-- Work to complete --
For each entry below, please return its exact wording and leave out any picture.

-- Records for processing --
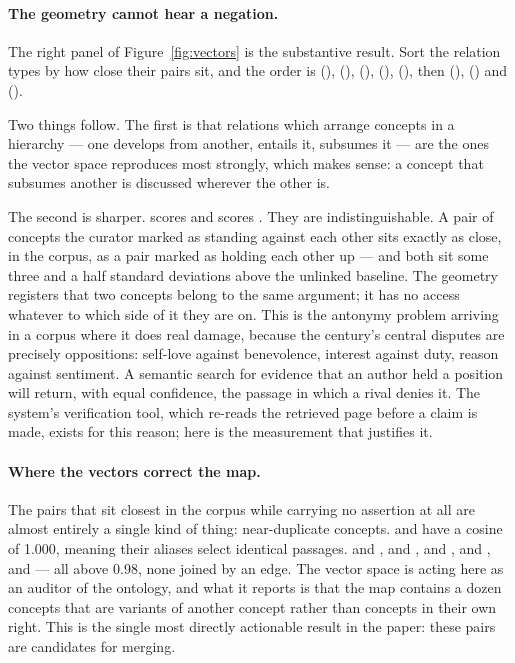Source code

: \paragraph{The geometry cannot hear a negation.}
The right panel of Figure~\ref{fig:vectors} is the substantive result. Sort
the relation types by how close their pairs sit, and the order is
 (\CosDevelopsFrom{}),  (\CosEntails{}),
 (\CosSubsumes{}),  (\CosUnderlies{}),
 (\CosRequires{}), then 
(\CosContrastsWith{}),  (\CosOpposes{}) and 
(\CosSupports{}).

Two things follow. The first is that relations which arrange concepts in a
hierarchy --- one develops from another, entails it, subsumes it --- are the
ones the vector space reproduces most strongly, which makes sense: a concept
that subsumes another is discussed wherever the other is.

The second is sharper.  scores \CosOpposes{} and 
scores \CosSupports{}. They are indistinguishable. A pair of concepts the
curator marked as standing against each other sits exactly as close, in the
corpus, as a pair marked as holding each other up --- and both sit some three
and a half standard deviations above the unlinked baseline. The geometry
registers that two concepts belong to the same argument; it has no access
whatever to which side of it they are on. This is the antonymy problem
\citep{mohammad2013,nguyen2016} arriving in a corpus where it does real damage,
because the century's central disputes are precisely oppositions: self-love
against benevolence, interest against duty, reason against sentiment. A
semantic search for evidence that an author held a position will return, with
equal confidence, the passage in which a rival denies it. The system's
verification tool, which re-reads the retrieved page before a claim is made,
exists for this reason; here is the measurement that justifies it.

\paragraph{Where the vectors correct the map.}
The pairs that sit closest in the corpus while carrying no assertion at all
are almost entirely a single kind of thing: near-duplicate concepts.
 and  have a cosine of 1.000,
meaning their aliases select identical passages.  and
,  and ,
 and ,  and
,  and  --- all above 0.98, none joined by an edge. The vector space is
acting here as an auditor of the ontology, and what it reports is that the map
contains a dozen concepts that are variants of another concept rather than
concepts in their own right. This is the single most directly actionable
result in the paper: these pairs are candidates for merging.


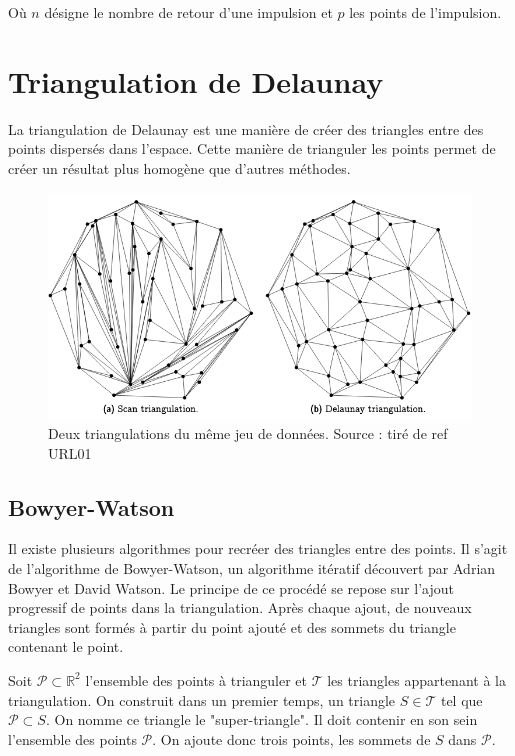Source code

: Où $n$ désigne le nombre de retour d'une impulsion et $p$ les points de l'impulsion.

\section{Triangulation de Delaunay}
La triangulation de Delaunay est une manière de créer des triangles entre des points dispersés dans l’espace.
Cette manière de trianguler les points permet de créer un résultat plus homogène que d’autres méthodes.

\begin{figure}[htb!]
    \centering
    \includegraphics[width=0.8\linewidth]{figures/triangulation-example.png}
    \caption{Deux triangulations du même jeu de données. Source : tiré de ref URL01}
    \label{fig:triangulation_example}
\end{figure}

\subsection{Bowyer-Watson}
Il existe plusieurs algorithmes pour recréer des triangles entre des points.
Il s’agit de l’algorithme de Bowyer-Watson, un algorithme itératif découvert par Adrian Bowyer et David Watson.
Le principe de ce procédé se repose sur l’ajout progressif de points dans la triangulation.
Après chaque ajout, de nouveaux triangles sont formés à partir du point ajouté et des sommets du triangle contenant le point.

Soit $\mathcal{P} \subset \mathbb{R}^2$ l'ensemble des points à trianguler et $\mathcal{T}$ les triangles appartenant à la triangulation. On construit dans un premier temps, un triangle $S \in \mathcal{T}$ tel que $\mathcal{P} \subset S$. On nomme ce triangle le "super-triangle". Il doit contenir en son sein l'ensemble des points $\mathcal{P}$. On ajoute donc trois points, les sommets de $S$ dans $\mathcal{P}$.


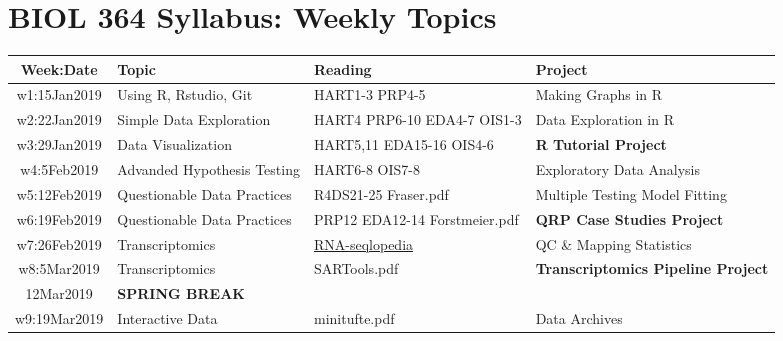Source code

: \documentclass[11pt]{article} %
\begin{document}
\section{BIOL 364 Syllabus: Weekly Topics}
\begin{table}[ht] 
	\centering %
	\begin{tabular}{| c | p{5cm} | p{3cm} | p{5.5cm} |} %
	\hline %
	{\bf Week:Date} & {\bf Topic} & {\bf Reading} & {\bf Project}  \\ %
	\hline 
	\hline %
  w1:15Jan2019 & Using R, Rstudio, Git & HART1-3 \newline PRP4-5 & Making Graphs in R \\ %
	\hline
	w2:22Jan2019 & Simple Data Exploration & HART4 \newline PRP6-10 \newline EDA4-7 \newline OIS1-3 & Data Exploration in R \\ 
	\hline
	w3:29Jan2019 & Data Visualization & HART5,11 \newline EDA15-16 \newline OIS4-6 & {\bf R Tutorial Project}\\ 
	\hline 
	w4:5Feb2019 & Advanded Hypothesis Testing & HART6-8 \newline OIS7-8 & Exploratory Data Analysis \\ 
	\hline 
	w5:12Feb2019 & Questionable Data Practices & R4DS21-25 \newline Fraser.pdf & Multiple Testing \newline Model Fitting \\ 
	\hline 
	w6:19Feb2019 & Questionable Data Practices & PRP12 \newline EDA12-14 \newline Forstmeier.pdf & {\bf QRP Case Studies Project} \\ 
	\hline 
	w7:26Feb2019 & Transcriptomics & \href{https://rnaseq.uoregon.edu/}{RNA-seqlopedia} & QC \& Mapping Statistics\\ 
	\hline 
	w8:5Mar2019 & Transcriptomics  & SARTools.pdf & {\bf Transcriptomics Pipeline Project}\\ 
	\hline 
	12Mar2019 & {\bf SPRING BREAK} &  &  \\ 
	\hline
	w9:19Mar2019 & Interactive Data & minitufte.pdf & Data Archives \newline {\bf TAKEHOME MIDTERM} \\ 

\end{tabular}
\end{table}
\end{document}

-- Exercise answer --
Source code

: \paragraph{The geometry cannot hear a negation.}
The right panel of Figure~\ref{fig:vectors} is the substantive result. Sort
the relation types by how close their pairs sit, and the order is
 (\CosDevelopsFrom{}),  (\CosEntails{}),
 (\CosSubsumes{}),  (\CosUnderlies{}),
 (\CosRequires{}), then 
(\CosContrastsWith{}),  (\CosOpposes{}) and 
(\CosSupports{}).

Two things follow. The first is that relations which arrange concepts in a
hierarchy --- one develops from another, entails it, subsumes it --- are the
ones the vector space reproduces most strongly, which makes sense: a concept
that subsumes another is discussed wherever the other is.

The second is sharper.  scores \CosOpposes{} and 
scores \CosSupports{}. They are indistinguishable. A pair of concepts the
curator marked as standing against each other sits exactly as close, in the
corpus, as a pair marked as holding each other up --- and both sit some three
and a half standard deviations above the unlinked baseline. The geometry
registers that two concepts belong to the same argument; it has no access
whatever to which side of it they are on. This is the antonymy problem
\citep{mohammad2013,nguyen2016} arriving in a corpus where it does real damage,
because the century's central disputes are precisely oppositions: self-love
against benevolence, interest against duty, reason against sentiment. A
semantic search for evidence that an author held a position will return, with
equal confidence, the passage in which a rival denies it. The system's
verification tool, which re-reads the retrieved page before a claim is made,
exists for this reason; here is the measurement that justifies it.

\paragraph{Where the vectors correct the map.}
The pairs that sit closest in the corpus while carrying no assertion at all
are almost entirely a single kind of thing: near-duplicate concepts.
 and  have a cosine of 1.000,
meaning their aliases select identical passages.  and
,  and ,
 and ,  and
,  and  --- all above 0.98, none joined by an edge. The vector space is
acting here as an auditor of the ontology, and what it reports is that the map
contains a dozen concepts that are variants of another concept rather than
concepts in their own right. This is the single most directly actionable
result in the paper: these pairs are candidates for merging.


Source code

: Où $n$ désigne le nombre de retour d'une impulsion et $p$ les points de l'impulsion.

\section{Triangulation de Delaunay}
La triangulation de Delaunay est une manière de créer des triangles entre des points dispersés dans l’espace.
Cette manière de trianguler les points permet de créer un résultat plus homogène que d’autres méthodes.

\begin{figure}[htb!]
    \centering
    \includegraphics[width=0.8\linewidth]{figures/triangulation-example.png}
    \caption{Deux triangulations du même jeu de données. Source : tiré de ref URL01}
    \label{fig:triangulation_example}
\end{figure}

\subsection{Bowyer-Watson}
Il existe plusieurs algorithmes pour recréer des triangles entre des points.
Il s’agit de l’algorithme de Bowyer-Watson, un algorithme itératif découvert par Adrian Bowyer et David Watson.
Le principe de ce procédé se repose sur l’ajout progressif de points dans la triangulation.
Après chaque ajout, de nouveaux triangles sont formés à partir du point ajouté et des sommets du triangle contenant le point.

Soit $\mathcal{P} \subset \mathbb{R}^2$ l'ensemble des points à trianguler et $\mathcal{T}$ les triangles appartenant à la triangulation. On construit dans un premier temps, un triangle $S \in \mathcal{T}$ tel que $\mathcal{P} \subset S$. On nomme ce triangle le "super-triangle". Il doit contenir en son sein l'ensemble des points $\mathcal{P}$. On ajoute donc trois points, les sommets de $S$ dans $\mathcal{P}$.


Source code

: \documentclass[11pt]{article} %
\begin{document}
\section{BIOL 364 Syllabus: Weekly Topics}
\begin{table}[ht] 
	\centering %
	\begin{tabular}{| c | p{5cm} | p{3cm} | p{5.5cm} |} %
	\hline %
	{\bf Week:Date} & {\bf Topic} & {\bf Reading} & {\bf Project}  \\ %
	\hline 
	\hline %
  w1:15Jan2019 & Using R, Rstudio, Git & HART1-3 \newline PRP4-5 & Making Graphs in R \\ %
	\hline
	w2:22Jan2019 & Simple Data Exploration & HART4 \newline PRP6-10 \newline EDA4-7 \newline OIS1-3 & Data Exploration in R \\ 
	\hline
	w3:29Jan2019 & Data Visualization & HART5,11 \newline EDA15-16 \newline OIS4-6 & {\bf R Tutorial Project}\\ 
	\hline 
	w4:5Feb2019 & Advanded Hypothesis Testing & HART6-8 \newline OIS7-8 & Exploratory Data Analysis \\ 
	\hline 
	w5:12Feb2019 & Questionable Data Practices & R4DS21-25 \newline Fraser.pdf & Multiple Testing \newline Model Fitting \\ 
	\hline 
	w6:19Feb2019 & Questionable Data Practices & PRP12 \newline EDA12-14 \newline Forstmeier.pdf & {\bf QRP Case Studies Project} \\ 
	\hline 
	w7:26Feb2019 & Transcriptomics & \href{https://rnaseq.uoregon.edu/}{RNA-seqlopedia} & QC \& Mapping Statistics\\ 
	\hline 
	w8:5Mar2019 & Transcriptomics  & SARTools.pdf & {\bf Transcriptomics Pipeline Project}\\ 
	\hline 
	12Mar2019 & {\bf SPRING BREAK} &  &  \\ 
	\hline
	w9:19Mar2019 & Interactive Data & minitufte.pdf & Data Archives \newline {\bf TAKEHOME MIDTERM} \\ 

\end{tabular}
\end{table}
\end{document}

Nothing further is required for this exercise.